Emmanuel Macron a annoncé hier un effort budgétaire important pour la défense, dans un contexte inédit de tension internationale. L’historien André Kaspi, spécialiste des Etats-Unis, était l’invité de Radio Classique ce jeudi pour livrer son analyse d’une situation préoccupante.
« C’est incontestable, la situation en Europe est particulièrement inquiétante », note l’invité de David Abiker. Trois ans après l’invasion russe en Ukraine, il pointe un risque marqué pour les pays à l’est de l’Europe, « les Etats Baltes, la Pologne, la Roumanie, qui sont plus ou moins dans le viseur de la Russie ».
« Je ne suis pas certain que ça menace directement la France, mais elle doit réagir face aux menaces russes », explique André Kaspi, estimant qu’Emmanuel Macron a bien fait de prononcer une allocution hier soir. « Alerter les Français sur cette nouvelle situation était nécessaire », approuve-t-il.
L’UE doit trouver les moyens de se défendre
En tant qu’historien, il note les différences de contexte, par rapport à celui de la guerre froide. « L’Union Soviétique avait une puissance militaire, idéologique, et des relais parmi les politiciens français. Aujourd’hui la Russie est dans une position moins forte ».
Cela étant dit, l’Union européenne doit maintenant trouver les moyens « par elle-même de se défendre », alors que les Etats-Unis rompent avec la tradition de soutien à l’Europe. « C’est ce qui crée le traumatisme et l’inquiétude », note André Kaspi.
Face à cela, Emmanuel Macron a employé le bon ton, poursuit-il : « il dit qu’il faut réagir fortement, ne pas pleurnicher, et prendre les choses en main. Il faut faire en sorte que l’Union européenne prenne sa propre défense ».
Un changement de ton sur Taïwan ?
Il rappelle d’ailleurs que « dans l’Histoire, les Etats-Unis ne sont jamais tout à fait prêts à venir soutenir l’Europe, ils finissent par le faire ». Aujourd’hui « la priorité des priorités » pour Trump est de réagir contre la Chine : « beaucoup de ses décisions reposent là-dessus », indique André Kaspi. L’historien prédit des « évènements importants », notamment s’agissant de Taïwan, menacé par l’invasion chinoise : « Les Etats-Unis vont-ils défendre l’île dans n’importe quelle circonstance ? »
« Peut-on alors parler de révolution aux Etats-Unis ? », interroge David Abiker. Car derrière la figure tutélaire de Donald Trump, il y a désormais son vice-président JD Vance, qui préfigure déjà une succession possible au milliardaire.
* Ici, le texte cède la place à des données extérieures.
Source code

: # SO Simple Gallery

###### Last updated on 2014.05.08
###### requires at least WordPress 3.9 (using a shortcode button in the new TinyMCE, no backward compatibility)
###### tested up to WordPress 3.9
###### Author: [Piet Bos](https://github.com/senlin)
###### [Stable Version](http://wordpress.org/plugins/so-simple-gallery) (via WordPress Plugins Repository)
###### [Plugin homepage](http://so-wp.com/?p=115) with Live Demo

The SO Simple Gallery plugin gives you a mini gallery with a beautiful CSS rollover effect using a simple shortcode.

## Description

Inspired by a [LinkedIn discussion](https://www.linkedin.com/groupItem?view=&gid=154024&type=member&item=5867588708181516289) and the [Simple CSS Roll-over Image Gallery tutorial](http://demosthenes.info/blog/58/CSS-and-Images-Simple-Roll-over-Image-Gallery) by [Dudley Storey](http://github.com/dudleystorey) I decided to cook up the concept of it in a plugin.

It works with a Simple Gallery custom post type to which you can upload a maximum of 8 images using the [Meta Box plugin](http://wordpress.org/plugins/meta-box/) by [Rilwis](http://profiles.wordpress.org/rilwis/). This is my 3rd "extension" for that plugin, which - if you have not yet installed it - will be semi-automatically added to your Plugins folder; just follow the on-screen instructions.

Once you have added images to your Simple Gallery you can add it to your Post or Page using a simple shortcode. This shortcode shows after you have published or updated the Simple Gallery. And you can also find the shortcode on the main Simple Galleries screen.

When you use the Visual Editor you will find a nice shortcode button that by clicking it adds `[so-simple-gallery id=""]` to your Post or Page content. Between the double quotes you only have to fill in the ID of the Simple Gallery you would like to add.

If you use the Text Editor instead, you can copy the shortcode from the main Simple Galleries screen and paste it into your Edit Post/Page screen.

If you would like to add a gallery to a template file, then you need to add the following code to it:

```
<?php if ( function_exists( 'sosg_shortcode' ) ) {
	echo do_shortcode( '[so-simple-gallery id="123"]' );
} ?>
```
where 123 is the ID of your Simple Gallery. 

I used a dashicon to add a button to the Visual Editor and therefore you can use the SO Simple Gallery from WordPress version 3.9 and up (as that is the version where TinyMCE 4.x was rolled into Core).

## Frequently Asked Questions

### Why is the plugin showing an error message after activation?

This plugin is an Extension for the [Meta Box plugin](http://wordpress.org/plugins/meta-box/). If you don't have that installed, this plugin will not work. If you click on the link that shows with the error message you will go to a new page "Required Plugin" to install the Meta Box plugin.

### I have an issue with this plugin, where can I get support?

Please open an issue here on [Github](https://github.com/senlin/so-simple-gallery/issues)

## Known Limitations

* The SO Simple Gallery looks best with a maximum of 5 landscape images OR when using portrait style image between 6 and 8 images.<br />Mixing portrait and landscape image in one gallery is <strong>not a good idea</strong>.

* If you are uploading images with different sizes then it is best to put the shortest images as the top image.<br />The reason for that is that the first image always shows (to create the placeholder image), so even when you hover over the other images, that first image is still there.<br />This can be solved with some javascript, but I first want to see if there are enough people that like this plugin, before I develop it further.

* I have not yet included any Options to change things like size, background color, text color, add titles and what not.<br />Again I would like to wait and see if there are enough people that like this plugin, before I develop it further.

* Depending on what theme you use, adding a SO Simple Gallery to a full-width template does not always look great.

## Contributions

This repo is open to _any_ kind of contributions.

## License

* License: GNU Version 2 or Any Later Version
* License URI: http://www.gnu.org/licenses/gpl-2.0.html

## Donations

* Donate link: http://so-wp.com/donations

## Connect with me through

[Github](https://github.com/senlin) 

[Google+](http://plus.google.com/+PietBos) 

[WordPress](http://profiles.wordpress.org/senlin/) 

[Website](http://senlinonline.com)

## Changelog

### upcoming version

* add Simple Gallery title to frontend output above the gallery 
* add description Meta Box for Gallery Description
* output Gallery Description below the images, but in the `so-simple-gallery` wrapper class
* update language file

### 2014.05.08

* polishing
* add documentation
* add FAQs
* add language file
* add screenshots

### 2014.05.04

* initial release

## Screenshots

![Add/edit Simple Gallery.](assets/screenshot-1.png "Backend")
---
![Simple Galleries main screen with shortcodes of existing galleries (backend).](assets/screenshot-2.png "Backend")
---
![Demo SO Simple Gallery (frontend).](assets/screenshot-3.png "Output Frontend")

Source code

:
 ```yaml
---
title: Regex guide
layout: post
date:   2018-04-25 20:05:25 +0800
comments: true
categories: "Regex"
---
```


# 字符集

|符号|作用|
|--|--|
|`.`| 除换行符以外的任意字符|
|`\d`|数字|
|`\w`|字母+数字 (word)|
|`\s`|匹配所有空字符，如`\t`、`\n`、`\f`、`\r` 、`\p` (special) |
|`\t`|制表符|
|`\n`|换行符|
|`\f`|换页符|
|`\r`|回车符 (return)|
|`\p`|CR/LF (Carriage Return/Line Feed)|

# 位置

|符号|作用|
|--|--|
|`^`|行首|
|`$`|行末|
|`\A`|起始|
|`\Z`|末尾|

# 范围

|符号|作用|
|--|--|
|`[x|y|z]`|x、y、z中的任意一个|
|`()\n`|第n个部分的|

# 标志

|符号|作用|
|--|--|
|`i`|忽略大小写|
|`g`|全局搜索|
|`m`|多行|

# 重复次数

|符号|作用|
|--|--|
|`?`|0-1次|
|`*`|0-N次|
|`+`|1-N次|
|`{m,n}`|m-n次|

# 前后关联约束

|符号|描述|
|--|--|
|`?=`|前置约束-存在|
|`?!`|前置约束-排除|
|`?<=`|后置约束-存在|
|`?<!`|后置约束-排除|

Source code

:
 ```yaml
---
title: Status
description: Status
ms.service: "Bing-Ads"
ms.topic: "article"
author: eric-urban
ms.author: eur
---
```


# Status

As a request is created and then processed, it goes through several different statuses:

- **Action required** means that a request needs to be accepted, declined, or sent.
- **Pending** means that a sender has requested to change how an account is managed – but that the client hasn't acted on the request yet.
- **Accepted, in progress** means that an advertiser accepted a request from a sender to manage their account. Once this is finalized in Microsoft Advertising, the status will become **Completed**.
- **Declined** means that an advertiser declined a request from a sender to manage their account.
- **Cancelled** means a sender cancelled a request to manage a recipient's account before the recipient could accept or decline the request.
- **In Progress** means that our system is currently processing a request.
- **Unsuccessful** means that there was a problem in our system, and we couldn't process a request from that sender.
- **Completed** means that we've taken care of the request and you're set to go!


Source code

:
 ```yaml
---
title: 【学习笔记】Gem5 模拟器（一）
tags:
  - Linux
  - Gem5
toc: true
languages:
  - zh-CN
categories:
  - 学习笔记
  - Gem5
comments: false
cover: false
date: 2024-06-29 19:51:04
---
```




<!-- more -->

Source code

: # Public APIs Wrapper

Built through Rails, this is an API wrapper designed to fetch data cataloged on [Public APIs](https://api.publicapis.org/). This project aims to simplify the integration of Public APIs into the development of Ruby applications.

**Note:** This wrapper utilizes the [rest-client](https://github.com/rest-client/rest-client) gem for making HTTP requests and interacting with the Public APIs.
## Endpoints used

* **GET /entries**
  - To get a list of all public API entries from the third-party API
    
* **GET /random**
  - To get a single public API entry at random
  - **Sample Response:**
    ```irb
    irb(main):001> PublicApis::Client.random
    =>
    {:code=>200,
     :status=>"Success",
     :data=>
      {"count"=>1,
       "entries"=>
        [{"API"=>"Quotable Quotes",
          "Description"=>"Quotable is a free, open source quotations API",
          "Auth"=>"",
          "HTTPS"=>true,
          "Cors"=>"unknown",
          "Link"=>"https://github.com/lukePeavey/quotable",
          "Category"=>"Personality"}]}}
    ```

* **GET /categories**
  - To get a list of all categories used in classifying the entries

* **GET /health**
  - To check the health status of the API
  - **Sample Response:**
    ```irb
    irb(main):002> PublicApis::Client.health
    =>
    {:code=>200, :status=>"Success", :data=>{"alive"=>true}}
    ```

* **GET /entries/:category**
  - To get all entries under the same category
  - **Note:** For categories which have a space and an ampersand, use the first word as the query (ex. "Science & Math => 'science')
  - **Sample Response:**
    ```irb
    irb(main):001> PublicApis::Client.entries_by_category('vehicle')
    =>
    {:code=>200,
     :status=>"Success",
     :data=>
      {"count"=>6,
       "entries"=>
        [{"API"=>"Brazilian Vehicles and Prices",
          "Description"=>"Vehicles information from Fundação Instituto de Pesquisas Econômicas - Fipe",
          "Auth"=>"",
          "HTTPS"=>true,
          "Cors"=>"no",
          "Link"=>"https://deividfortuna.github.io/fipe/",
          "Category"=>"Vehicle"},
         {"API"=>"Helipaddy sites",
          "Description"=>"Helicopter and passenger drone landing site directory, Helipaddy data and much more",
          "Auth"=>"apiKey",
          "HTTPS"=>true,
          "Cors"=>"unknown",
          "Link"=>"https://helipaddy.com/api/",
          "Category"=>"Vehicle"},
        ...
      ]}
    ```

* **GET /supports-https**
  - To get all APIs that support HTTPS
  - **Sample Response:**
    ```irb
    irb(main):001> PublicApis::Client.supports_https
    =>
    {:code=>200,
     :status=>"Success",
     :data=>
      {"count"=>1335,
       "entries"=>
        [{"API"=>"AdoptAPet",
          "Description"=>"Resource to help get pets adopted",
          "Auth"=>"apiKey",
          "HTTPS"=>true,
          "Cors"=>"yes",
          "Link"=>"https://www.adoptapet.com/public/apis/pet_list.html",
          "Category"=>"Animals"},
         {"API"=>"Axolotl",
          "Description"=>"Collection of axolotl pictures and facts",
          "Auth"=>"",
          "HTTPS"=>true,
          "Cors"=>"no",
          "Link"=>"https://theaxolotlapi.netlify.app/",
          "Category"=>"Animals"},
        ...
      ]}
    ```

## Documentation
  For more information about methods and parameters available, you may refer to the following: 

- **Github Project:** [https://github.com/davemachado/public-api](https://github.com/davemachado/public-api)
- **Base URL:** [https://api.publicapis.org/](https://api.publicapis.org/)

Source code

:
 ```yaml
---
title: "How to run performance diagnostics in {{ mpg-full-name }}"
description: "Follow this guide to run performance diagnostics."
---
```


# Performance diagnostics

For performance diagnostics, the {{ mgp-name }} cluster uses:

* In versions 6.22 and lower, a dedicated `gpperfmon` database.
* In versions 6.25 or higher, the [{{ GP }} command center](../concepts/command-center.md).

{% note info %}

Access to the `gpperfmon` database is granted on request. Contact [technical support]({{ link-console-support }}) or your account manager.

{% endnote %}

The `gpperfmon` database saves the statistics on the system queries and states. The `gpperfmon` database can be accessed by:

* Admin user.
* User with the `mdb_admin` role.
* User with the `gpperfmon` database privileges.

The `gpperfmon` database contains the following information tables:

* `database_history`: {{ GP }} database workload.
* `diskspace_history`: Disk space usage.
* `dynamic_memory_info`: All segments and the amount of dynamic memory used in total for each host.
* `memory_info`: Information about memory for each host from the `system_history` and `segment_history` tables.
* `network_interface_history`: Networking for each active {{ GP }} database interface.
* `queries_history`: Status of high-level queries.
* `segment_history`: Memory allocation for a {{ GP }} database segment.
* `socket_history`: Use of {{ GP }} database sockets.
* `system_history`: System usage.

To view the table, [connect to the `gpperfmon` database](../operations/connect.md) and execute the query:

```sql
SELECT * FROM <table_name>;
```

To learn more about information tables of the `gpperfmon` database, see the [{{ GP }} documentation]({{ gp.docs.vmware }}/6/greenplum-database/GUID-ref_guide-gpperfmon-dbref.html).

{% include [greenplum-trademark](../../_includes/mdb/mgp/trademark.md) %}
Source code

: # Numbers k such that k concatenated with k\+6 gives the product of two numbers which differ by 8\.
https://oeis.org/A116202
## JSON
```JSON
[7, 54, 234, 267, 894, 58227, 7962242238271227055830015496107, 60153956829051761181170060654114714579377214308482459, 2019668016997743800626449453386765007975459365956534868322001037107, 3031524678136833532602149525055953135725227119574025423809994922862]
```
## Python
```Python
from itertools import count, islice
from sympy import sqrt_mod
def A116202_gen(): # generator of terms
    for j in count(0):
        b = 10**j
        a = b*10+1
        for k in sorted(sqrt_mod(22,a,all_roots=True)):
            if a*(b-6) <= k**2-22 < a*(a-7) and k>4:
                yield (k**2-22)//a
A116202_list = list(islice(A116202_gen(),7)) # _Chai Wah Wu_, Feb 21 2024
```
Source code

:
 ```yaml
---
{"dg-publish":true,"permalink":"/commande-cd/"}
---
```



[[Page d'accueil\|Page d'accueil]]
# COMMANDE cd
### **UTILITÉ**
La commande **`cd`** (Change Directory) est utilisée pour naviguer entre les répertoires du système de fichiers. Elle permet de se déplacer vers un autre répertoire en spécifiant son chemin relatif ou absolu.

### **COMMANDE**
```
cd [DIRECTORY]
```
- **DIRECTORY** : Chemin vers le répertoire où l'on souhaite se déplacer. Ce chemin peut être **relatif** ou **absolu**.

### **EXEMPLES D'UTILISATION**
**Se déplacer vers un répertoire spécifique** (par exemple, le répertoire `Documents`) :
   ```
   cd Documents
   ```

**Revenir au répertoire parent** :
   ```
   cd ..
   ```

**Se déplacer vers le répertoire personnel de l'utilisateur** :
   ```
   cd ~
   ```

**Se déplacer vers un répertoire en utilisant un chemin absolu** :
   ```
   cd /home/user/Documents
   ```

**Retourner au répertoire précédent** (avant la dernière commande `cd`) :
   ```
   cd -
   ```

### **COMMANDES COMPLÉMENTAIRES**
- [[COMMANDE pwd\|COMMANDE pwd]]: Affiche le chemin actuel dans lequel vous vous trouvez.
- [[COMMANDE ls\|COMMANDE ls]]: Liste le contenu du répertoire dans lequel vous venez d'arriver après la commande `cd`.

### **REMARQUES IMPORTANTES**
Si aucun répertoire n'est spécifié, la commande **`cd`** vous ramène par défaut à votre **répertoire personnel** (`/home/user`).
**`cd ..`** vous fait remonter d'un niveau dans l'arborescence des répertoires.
Il s’est distingué vendredi dernier en n’hésitant pas à tancer le président ukrainien Volodymyr Zelensky à la Maison-Blanche, lors d’un entretien qui devrait rester dans l’histoire comme un point de tension spectaculaire. « Il a beaucoup parlé, reproché à Zelensky d’être ingrat », décrit l’historien, « il a fait le travail pour Trump, et pour lui ».
JD Vance a déjà comparé Trump à Hitler
« JD Vance représente cette nouveauté chez les Républicains d’un parti qui n’est plus celui de Reagan, mais qui se tourne vers la défense de la famille et le protectionnisme », explique André Kaspi. Il brosse le portrait d’un vice-président américain qui a fait volte-face ces dernières années, avec sa « conversion d’abord au catholicisme, il est très pratiquant, et conversion au trumpisme », poursuit-il, rappelant que JD Vance, qui a voté en 2016 pour Hillary Clinton, avait déclaré lors du premier mandat de Donald Trump qu’il était « le Hitler des Etats-Unis ».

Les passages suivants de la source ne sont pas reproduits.